(Exercise details):
What lines of the listing include the string "être"? Show them all.
START Record excerpts
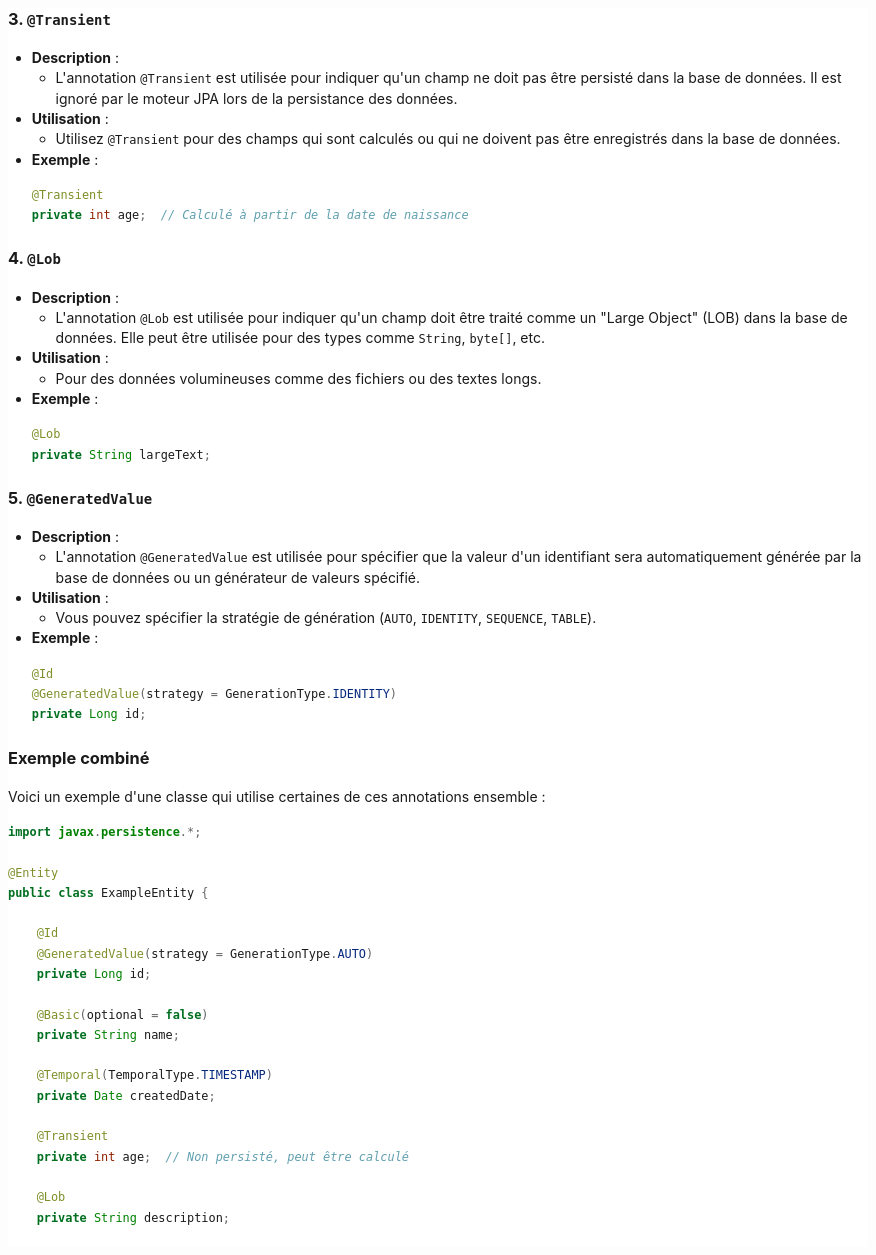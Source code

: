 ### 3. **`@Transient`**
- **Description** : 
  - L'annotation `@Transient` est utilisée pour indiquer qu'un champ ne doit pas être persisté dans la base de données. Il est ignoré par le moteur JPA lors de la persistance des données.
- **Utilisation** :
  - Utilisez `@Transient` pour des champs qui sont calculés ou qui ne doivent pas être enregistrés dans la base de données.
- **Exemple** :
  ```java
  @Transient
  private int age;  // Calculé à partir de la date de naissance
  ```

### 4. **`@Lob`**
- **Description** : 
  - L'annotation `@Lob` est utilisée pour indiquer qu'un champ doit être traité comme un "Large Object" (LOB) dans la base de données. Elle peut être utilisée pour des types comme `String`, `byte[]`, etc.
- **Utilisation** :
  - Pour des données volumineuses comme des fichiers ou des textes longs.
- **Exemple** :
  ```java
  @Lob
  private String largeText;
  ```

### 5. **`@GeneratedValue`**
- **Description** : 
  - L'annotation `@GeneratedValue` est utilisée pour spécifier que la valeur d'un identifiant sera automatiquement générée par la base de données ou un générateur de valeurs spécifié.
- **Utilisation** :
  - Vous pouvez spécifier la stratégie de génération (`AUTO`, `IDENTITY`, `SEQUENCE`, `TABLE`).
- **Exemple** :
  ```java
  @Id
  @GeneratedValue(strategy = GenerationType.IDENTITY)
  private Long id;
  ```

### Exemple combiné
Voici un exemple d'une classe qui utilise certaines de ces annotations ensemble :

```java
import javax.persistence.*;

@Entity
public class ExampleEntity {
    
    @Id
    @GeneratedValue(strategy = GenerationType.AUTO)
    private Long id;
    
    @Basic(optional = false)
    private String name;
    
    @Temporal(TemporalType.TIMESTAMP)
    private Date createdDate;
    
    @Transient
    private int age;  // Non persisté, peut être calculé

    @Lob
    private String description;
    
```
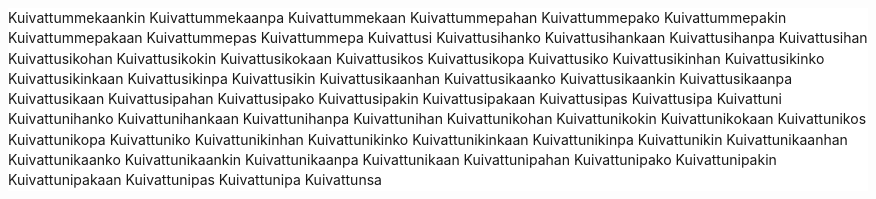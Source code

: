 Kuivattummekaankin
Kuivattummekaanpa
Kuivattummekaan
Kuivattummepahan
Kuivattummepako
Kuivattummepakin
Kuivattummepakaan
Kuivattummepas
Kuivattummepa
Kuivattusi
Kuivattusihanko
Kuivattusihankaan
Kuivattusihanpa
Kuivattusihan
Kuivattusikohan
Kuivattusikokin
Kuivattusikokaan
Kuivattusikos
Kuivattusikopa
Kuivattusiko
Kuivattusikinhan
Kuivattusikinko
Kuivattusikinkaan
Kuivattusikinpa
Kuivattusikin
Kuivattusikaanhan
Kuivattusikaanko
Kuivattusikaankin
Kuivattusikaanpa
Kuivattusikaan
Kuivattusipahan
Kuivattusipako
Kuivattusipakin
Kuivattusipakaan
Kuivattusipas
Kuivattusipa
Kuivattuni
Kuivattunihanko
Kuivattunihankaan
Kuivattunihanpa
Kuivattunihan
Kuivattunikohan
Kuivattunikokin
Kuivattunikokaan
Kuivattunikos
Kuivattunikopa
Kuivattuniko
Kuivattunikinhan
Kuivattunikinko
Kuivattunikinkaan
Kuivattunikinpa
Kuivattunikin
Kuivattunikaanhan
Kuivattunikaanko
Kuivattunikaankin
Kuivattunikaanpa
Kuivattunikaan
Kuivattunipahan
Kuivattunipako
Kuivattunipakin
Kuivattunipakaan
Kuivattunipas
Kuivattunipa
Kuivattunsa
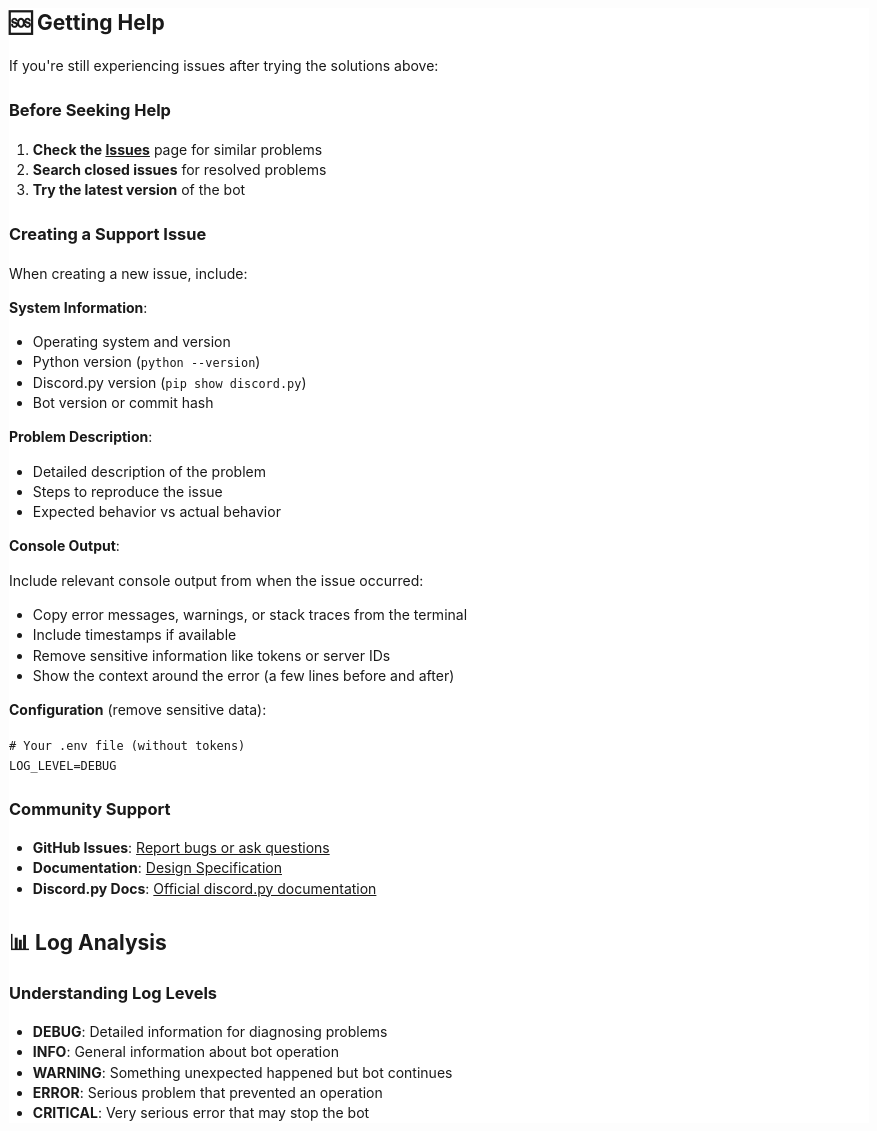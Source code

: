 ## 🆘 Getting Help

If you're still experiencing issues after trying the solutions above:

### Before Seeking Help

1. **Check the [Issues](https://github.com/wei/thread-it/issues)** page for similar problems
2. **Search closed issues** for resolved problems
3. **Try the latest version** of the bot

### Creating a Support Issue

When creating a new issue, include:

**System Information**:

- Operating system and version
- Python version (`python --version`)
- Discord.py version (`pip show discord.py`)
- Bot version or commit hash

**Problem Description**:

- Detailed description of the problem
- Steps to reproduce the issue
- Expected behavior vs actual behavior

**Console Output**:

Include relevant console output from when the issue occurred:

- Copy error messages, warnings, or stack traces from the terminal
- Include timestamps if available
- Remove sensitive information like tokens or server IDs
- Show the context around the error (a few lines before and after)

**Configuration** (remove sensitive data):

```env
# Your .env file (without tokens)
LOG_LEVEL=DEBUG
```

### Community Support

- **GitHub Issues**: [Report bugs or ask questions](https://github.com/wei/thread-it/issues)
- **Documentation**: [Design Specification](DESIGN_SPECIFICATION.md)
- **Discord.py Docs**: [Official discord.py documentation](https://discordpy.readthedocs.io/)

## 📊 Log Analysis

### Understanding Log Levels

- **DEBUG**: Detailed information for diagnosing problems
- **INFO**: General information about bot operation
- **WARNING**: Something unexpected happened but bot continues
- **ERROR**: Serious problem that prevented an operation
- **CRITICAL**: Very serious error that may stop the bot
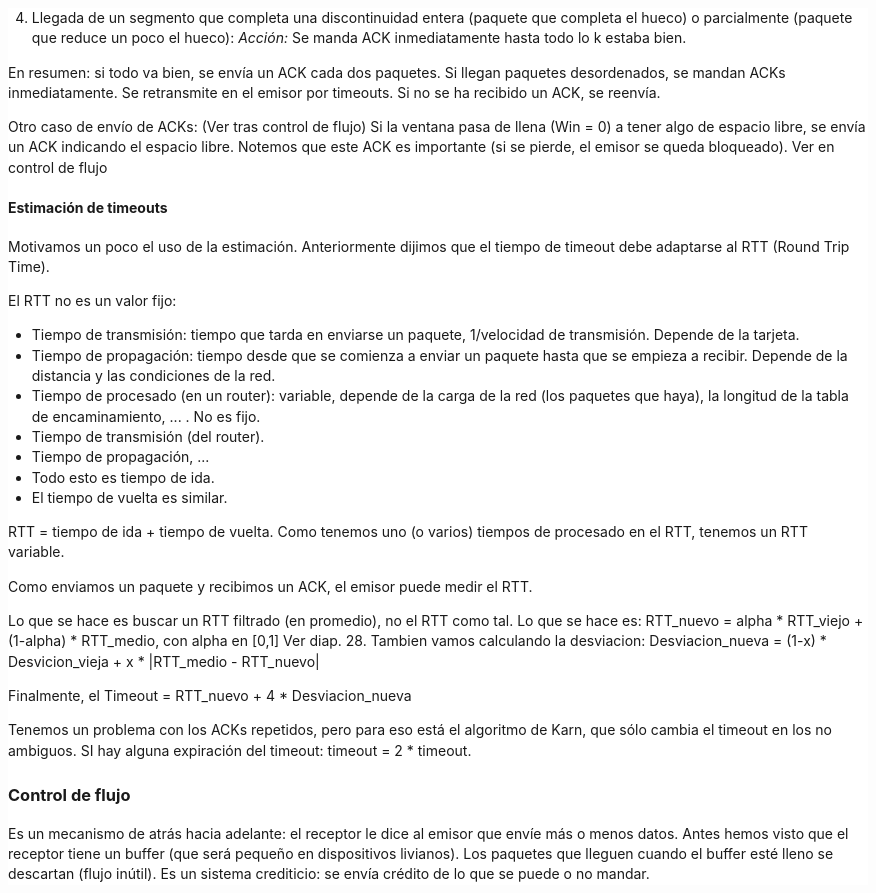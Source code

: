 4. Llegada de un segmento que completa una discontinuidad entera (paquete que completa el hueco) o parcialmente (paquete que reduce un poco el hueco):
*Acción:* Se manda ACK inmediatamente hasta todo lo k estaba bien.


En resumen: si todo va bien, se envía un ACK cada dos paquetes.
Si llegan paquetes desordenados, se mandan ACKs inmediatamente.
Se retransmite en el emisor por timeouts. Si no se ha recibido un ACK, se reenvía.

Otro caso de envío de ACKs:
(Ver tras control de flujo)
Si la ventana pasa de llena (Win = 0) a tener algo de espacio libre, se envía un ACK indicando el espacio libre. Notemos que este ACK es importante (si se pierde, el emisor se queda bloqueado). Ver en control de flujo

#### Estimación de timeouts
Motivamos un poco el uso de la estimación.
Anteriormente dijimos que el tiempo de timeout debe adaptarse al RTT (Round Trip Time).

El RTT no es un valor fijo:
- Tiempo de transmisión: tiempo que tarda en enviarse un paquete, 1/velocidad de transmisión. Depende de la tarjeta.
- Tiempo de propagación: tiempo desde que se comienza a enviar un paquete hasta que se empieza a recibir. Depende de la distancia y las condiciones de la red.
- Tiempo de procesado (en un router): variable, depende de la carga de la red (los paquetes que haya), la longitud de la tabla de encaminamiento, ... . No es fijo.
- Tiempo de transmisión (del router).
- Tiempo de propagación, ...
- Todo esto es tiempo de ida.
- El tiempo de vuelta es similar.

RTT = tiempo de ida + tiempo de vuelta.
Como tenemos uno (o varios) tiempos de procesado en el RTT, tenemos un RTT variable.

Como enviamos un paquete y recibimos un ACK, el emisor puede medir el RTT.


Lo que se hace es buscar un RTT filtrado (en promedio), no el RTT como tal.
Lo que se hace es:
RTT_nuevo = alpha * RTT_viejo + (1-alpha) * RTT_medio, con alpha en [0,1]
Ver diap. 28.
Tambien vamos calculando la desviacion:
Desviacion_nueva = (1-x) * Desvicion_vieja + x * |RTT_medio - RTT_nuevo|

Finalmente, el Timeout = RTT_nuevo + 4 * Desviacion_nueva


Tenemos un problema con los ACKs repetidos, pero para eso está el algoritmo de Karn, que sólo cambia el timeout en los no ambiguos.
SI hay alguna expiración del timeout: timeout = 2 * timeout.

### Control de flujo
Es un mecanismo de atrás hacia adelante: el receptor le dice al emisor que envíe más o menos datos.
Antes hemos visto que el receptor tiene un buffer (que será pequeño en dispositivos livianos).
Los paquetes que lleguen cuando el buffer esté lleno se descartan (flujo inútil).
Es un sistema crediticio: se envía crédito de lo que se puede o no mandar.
END Record excerpts
(Response box):
  - L'annotation `@Transient` est utilisée pour indiquer qu'un champ ne doit pas être persisté dans la base de données. Il est ignoré par le moteur JPA lors de la persistance des données.
  - Utilisez `@Transient` pour des champs qui sont calculés ou qui ne doivent pas être enregistrés dans la base de données.
  - L'annotation `@Lob` est utilisée pour indiquer qu'un champ doit être traité comme un "Large Object" (LOB) dans la base de données. Elle peut être utilisée pour des types comme `String`, `byte[]`, etc.
    private int age;  // Non persisté, peut être calculé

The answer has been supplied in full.